Records excerpted from a collection

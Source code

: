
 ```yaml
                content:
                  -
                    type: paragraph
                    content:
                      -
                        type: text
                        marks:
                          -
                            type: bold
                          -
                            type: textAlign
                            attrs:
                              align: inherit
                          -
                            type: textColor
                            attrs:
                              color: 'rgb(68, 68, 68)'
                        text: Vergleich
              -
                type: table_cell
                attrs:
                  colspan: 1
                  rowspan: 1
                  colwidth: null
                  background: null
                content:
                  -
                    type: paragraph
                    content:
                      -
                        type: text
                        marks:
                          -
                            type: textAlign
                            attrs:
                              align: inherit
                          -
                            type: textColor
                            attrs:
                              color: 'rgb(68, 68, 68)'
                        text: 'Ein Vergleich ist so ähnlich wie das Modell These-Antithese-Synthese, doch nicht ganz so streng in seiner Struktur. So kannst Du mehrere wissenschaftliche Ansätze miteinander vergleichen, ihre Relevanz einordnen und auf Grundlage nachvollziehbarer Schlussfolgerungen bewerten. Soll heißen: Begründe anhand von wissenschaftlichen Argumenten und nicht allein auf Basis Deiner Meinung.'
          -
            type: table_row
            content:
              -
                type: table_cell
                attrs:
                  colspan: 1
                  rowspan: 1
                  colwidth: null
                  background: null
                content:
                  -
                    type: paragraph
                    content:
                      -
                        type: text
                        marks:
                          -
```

* [WHAT YOU WILL DO]:
Transcribe the records above exactly, keeping every line.

* [EXERCISE RESPONSE]:
Source code

:
 ```yaml
                content:
                  -
                    type: paragraph
                    content:
                      -
                        type: text
                        marks:
                          -
                            type: bold
                          -
                            type: textAlign
                            attrs:
                              align: inherit
                          -
                            type: textColor
                            attrs:
                              color: 'rgb(68, 68, 68)'
                        text: Vergleich
              -
                type: table_cell
                attrs:
                  colspan: 1
                  rowspan: 1
                  colwidth: null
                  background: null
                content:
                  -
                    type: paragraph
                    content:
                      -
                        type: text
                        marks:
                          -
                            type: textAlign
                            attrs:
                              align: inherit
                          -
                            type: textColor
                            attrs:
                              color: 'rgb(68, 68, 68)'
                        text: 'Ein Vergleich ist so ähnlich wie das Modell These-Antithese-Synthese, doch nicht ganz so streng in seiner Struktur. So kannst Du mehrere wissenschaftliche Ansätze miteinander vergleichen, ihre Relevanz einordnen und auf Grundlage nachvollziehbarer Schlussfolgerungen bewerten. Soll heißen: Begründe anhand von wissenschaftlichen Argumenten und nicht allein auf Basis Deiner Meinung.'
          -
            type: table_row
            content:
              -
                type: table_cell
                attrs:
                  colspan: 1
                  rowspan: 1
                  colwidth: null
                  background: null
                content:
                  -
                    type: paragraph
                    content:
                      -
                        type: text
                        marks:
                          -
```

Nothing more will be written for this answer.